Goal of the exercise
The answer must be every line below that contains the string "list".

Records supplied
=== Section Start ===

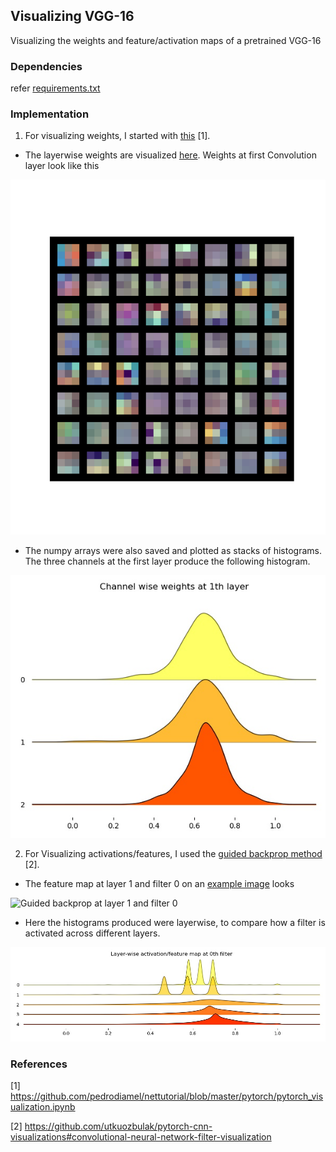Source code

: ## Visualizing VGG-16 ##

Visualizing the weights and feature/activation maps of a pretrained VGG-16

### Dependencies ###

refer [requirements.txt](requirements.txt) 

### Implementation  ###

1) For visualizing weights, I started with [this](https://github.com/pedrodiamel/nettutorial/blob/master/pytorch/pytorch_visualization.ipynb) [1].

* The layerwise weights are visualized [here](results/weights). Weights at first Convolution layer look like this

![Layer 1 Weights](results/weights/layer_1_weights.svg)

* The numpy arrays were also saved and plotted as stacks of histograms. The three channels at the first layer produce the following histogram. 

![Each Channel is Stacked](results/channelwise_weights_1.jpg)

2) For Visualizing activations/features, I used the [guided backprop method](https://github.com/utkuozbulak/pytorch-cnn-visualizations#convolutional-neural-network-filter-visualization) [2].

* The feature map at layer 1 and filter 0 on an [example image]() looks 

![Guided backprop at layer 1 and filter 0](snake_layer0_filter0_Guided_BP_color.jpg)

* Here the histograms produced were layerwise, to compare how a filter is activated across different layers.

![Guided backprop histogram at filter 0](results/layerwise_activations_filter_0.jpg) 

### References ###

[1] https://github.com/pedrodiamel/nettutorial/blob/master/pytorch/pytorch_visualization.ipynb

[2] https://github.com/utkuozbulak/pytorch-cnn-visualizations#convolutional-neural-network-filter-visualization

=== Section End ===
=== Section Start ===

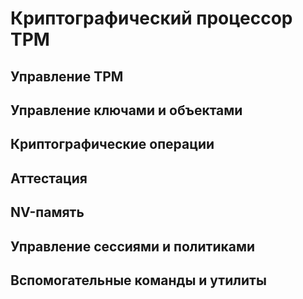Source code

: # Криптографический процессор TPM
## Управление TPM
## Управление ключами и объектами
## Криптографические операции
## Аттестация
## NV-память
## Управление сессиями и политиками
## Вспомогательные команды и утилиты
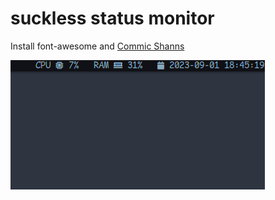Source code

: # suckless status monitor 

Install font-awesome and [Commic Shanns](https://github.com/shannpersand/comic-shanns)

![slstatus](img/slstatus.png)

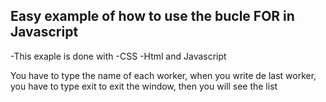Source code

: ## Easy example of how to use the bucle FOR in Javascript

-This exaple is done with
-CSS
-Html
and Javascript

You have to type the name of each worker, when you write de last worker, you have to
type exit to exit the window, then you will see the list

=== Section End ===
=== Section Start ===

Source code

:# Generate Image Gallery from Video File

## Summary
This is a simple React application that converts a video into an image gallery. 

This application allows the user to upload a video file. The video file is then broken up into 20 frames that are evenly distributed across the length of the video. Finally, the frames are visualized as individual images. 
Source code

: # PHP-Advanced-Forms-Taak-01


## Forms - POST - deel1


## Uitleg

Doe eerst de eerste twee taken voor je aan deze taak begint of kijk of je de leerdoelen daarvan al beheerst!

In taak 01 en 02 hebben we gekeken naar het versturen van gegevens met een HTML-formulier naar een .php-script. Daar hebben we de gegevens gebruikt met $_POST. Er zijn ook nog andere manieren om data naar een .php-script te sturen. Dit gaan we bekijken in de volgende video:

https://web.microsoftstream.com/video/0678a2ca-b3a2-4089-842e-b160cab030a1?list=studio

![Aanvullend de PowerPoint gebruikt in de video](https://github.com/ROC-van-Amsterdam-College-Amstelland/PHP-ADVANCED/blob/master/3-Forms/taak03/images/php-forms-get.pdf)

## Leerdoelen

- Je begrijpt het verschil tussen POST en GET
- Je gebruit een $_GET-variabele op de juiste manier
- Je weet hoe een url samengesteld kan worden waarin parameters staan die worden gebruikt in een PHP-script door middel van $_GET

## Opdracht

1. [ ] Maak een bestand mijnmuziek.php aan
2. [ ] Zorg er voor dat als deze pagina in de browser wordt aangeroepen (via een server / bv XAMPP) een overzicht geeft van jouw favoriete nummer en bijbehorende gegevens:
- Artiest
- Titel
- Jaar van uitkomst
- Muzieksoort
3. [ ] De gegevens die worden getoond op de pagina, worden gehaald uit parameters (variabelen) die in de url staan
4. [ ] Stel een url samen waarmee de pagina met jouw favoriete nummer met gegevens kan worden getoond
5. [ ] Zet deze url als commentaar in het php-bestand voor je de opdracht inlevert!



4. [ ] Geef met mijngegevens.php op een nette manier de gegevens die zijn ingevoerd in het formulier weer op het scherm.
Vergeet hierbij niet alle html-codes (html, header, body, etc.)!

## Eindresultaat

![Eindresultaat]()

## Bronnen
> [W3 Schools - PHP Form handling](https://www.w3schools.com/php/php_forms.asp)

=== Section End ===

Response area
type exit to exit the window, then you will see the list
https://web.microsoftstream.com/video/0678a2ca-b3a2-4089-842e-b160cab030a1?list=studio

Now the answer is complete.